== Segment start ==

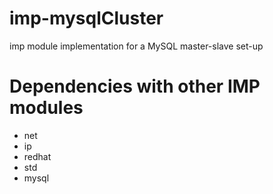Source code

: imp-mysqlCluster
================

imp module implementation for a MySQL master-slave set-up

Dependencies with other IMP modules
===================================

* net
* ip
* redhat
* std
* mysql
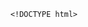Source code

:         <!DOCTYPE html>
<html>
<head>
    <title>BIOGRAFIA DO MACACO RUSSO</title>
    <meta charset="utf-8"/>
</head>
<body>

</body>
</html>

== Segment end ==
== Segment start ==

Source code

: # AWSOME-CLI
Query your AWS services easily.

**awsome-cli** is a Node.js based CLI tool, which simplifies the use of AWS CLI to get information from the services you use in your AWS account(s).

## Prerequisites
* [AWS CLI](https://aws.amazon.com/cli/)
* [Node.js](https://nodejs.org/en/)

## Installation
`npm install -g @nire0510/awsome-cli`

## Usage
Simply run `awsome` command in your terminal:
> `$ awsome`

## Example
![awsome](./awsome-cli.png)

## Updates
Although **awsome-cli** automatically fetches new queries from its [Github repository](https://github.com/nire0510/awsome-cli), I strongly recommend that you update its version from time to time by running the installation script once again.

== Segment end ==
== Segment start ==

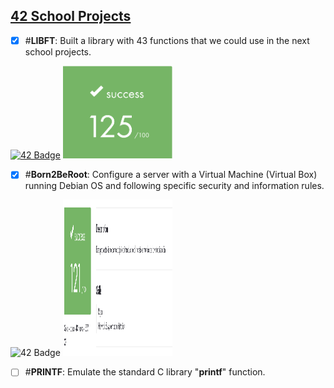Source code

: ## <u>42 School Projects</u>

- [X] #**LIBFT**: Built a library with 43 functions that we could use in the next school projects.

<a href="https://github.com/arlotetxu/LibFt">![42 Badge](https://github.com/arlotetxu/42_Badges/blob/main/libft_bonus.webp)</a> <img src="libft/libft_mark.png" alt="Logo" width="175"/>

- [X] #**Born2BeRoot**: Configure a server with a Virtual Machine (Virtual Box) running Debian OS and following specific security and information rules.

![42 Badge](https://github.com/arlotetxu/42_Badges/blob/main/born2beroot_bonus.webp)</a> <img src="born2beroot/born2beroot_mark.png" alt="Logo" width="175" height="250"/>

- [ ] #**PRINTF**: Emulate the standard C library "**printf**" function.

== Segment end ==

■ EXERCISE: Once you find the line with "## Installation" above, print it and every line after it up to and including the line with "Although **awsome-cli** automatically", exactly as written and nothing else.

■ SOLUTION TO THE EXERCISE:
## Installation
`npm install -g @nire0510/awsome-cli`

## Usage
Simply run `awsome` command in your terminal:
> `$ awsome`

## Example
![awsome](./awsome-cli.png)

## Updates
Although **awsome-cli** automatically fetches new queries from its [Github repository](https://github.com/nire0510/awsome-cli), I strongly recommend that you update its version from time to time by running the installation script once again.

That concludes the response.